To start, our area is the fifth fastest-growing county in a rapidly growing state, and the county’s lack of employing best practices has resulted in a massive capital deficit in funding for an array of infrastructure needed for a county that has experienced this type of growth for decades. The great myth here is that the need for infrastructure is only a recent phenomenon due to our population increase. However, the lack of roads, parks, and other infrastructure west of Amelia Island has existed for more than 20 years and predates the recent population increases and the widening of S.R. 200. Yet, we paid cash for the new sheriff’s complex and emergency operations center, public school projects and roads, and we continue to avoid general obligation bonds for capital expenditures all the way through a historically low interest rate environment.
Second, the lack of bond financing has cannibalized the county’s operating budget to pay for capital projects, making the operating budget unsustainable and requiring multiple tax increases on current taxpayers for several years in a row. Despite multiple tax millage increases coinciding with a period of huge property value increases, the county remains relatively broke and still has a huge capital deficit.
The third, and probably the most galling consequence of paying cash for long-lived capital assets, is penalizing current taxpayers by laying the burden on us for subsidizing future growth. One of the axioms of proper growth management is that future growth should pay for itself, as the nature of most capital projects is that they serve multiple generations. Every future projection of population in Nassau County is that we’re going to have far more citizens in the future than we have today – shouldn’t future generations that benefit from these capital investments help pay for them? Financing long-term capital projects without the use of debt is unfair to current residents. It means that current residents pay for benefits for new residents, and this strategy has been largely condemned by studies of outside experts the county has hired.
Finally, the county desperately needs to broaden and diversify its tax base by attracting private capital investment for industrial and commercial uses, but I am perplexed as to why the county hired an economic development director when we already have the Nassau County Economic Development Board (NCEDB). Are we building a taxpayer-funded fiefdom? Observers of economic development in the county would point out that it has an extremely poor track record when it comes to landing large private capital investments and job-creating projects. The county chased away the NCEDB’s last chief executive who worked tirelessly to put Nassau County on the map. For this reason alone, we need to question having an economic development function reporting up through the county manager and commission. Do we want to continue to politicize the one effort that can help us broaden our tax base and address our jobs-to-housing imbalance?

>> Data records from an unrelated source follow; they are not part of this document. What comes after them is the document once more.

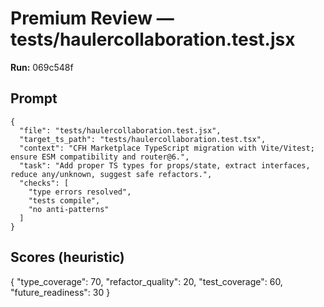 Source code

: # Premium Review — tests/haulercollaboration.test.jsx

**Run:** 069c548f

## Prompt

```
{
  "file": "tests/haulercollaboration.test.jsx",
  "target_ts_path": "tests/haulercollaboration.test.tsx",
  "context": "CFH Marketplace TypeScript migration with Vite/Vitest; ensure ESM compatibility and router@6.",
  "task": "Add proper TS types for props/state, extract interfaces, reduce any/unknown, suggest safe refactors.",
  "checks": [
    "type errors resolved",
    "tests compile",
    "no anti-patterns"
  ]
}
```

## Scores (heuristic)

{
  "type_coverage": 70,
  "refactor_quality": 20,
  "test_coverage": 60,
  "future_readiness": 30
}
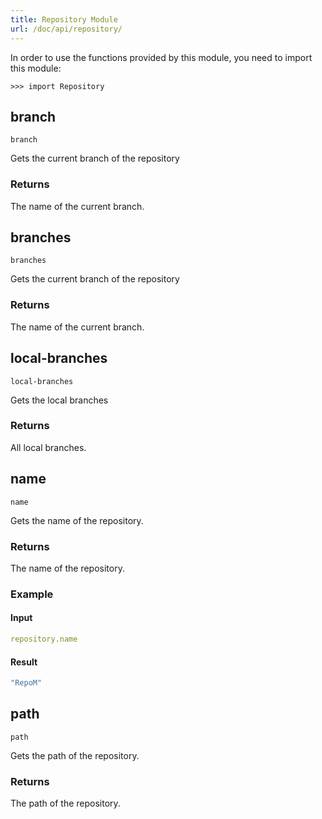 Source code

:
 ```yaml
---
title: Repository Module
url: /doc/api/repository/
---
```




In order to use the functions provided by this module, you need to import this module:

```kalk
>>> import Repository
```

## branch

`branch`

Gets the current branch of the repository

### Returns

The name of the current branch.

## branches

`branches`

Gets the current branch of the repository

### Returns

The name of the current branch.

## local-branches

`local-branches`

Gets the local branches

### Returns

All local branches.

## name

`name`

Gets the name of the repository.

### Returns

The name of the repository.

### Example



#### Input
```yaml
repository.name
```

#### Result

```yaml
"RepoM"
```

## path

`path`

Gets the path of the repository.

### Returns

The path of the repository.
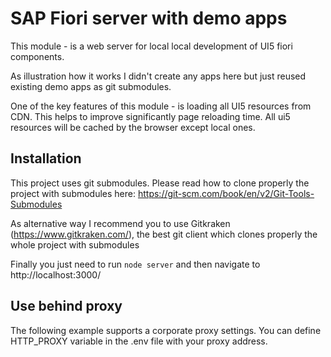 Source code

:# SAP Fiori server with demo apps
This module - is a web server for local local development of UI5 fiori components.

As illustration how it works I didn't create any apps here but just reused existing demo apps as git submodules.

One of the key features of this module - is loading all UI5 resources from CDN. This helps to improve significantly page reloading time. All ui5 resources will be cached by the browser except local ones.

## Installation
This project uses git submodules. Please read how to clone properly the project with submodules here:
https://git-scm.com/book/en/v2/Git-Tools-Submodules

As alternative way I recommend you to use Gitkraken (https://www.gitkraken.com/), the best git client which clones properly the whole project with submodules

Finally you just need to run 
```node server```
and then navigate to http://localhost:3000/

## Use behind proxy
The following example supports a corporate proxy settings. You can define HTTP_PROXY variable in the .env file with your proxy address.


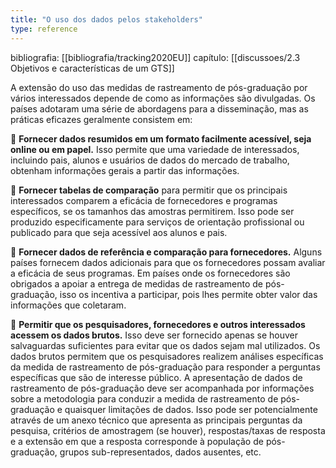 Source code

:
 ```yaml
---
title: "O uso dos dados pelos stakeholders"
type: reference
---
```

bibliografia: [[bibliografia/tracking2020EU]]
capítulo: [[discussoes/2.3 Objetivos e características de um GTS]]

A extensão do uso das medidas de rastreamento de pós-graduação por vários interessados depende de como as informações são divulgadas. Os países adotaram uma série de abordagens para a disseminação, mas as práticas eficazes geralmente consistem em: 

 **Fornecer dados resumidos em um formato facilmente acessível, seja online ou em papel.** Isso permite que uma variedade de interessados, incluindo pais, alunos e usuários de dados do mercado de trabalho, obtenham informações gerais a partir das informações.

 **Fornecer tabelas de comparação** para permitir que os principais interessados comparem a eficácia de fornecedores e programas específicos, se os tamanhos das amostras permitirem. Isso pode ser produzido especificamente para serviços de orientação profissional ou publicado para que seja acessível aos alunos e pais.

 **Fornecer dados de referência e comparação para fornecedores.** Alguns países fornecem dados adicionais para que os fornecedores possam avaliar a eficácia de seus programas. Em países onde os fornecedores são obrigados a apoiar a entrega de medidas de rastreamento de pós-graduação, isso os incentiva a participar, pois lhes permite obter valor das informações que coletaram.

 **Permitir que os pesquisadores, fornecedores e outros interessados acessem os dados brutos.** Isso deve ser fornecido apenas se houver salvaguardas suficientes para evitar que os dados sejam mal utilizados. Os dados brutos permitem que os pesquisadores realizem análises específicas da medida de rastreamento de pós-graduação para responder a perguntas específicas que são de interesse público. A apresentação de dados de rastreamento de pós-graduação deve ser acompanhada por informações sobre a metodologia para conduzir a medida de rastreamento de pós-graduação e quaisquer limitações de dados. Isso pode ser potencialmente através de um anexo técnico que apresenta as principais perguntas da pesquisa, critérios de amostragem (se houver), respostas/taxas de resposta e a extensão em que a resposta corresponde à população de pós-graduação, grupos sub-representados, dados ausentes, etc.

Once the county starts actively addressing these issues, we will all enjoy a positive effect – the relationship between the quality of our future growth and our fiscal health improves. We have the ability to make our county less reliant on residential property taxes to fund all government services while increasing our resiliency to future economic downturns. This would tremendously benefit current and future residents, and we will all benefit from the county taking serious and measurable steps toward addressing these issues that have hamstrung us for years.
Actions speak much louder than words. Let’s hope the county addresses these major issues as soon as possible.
Bill Gingrich is a retired GE executive and chairman of Citizens for a Better Nassau County.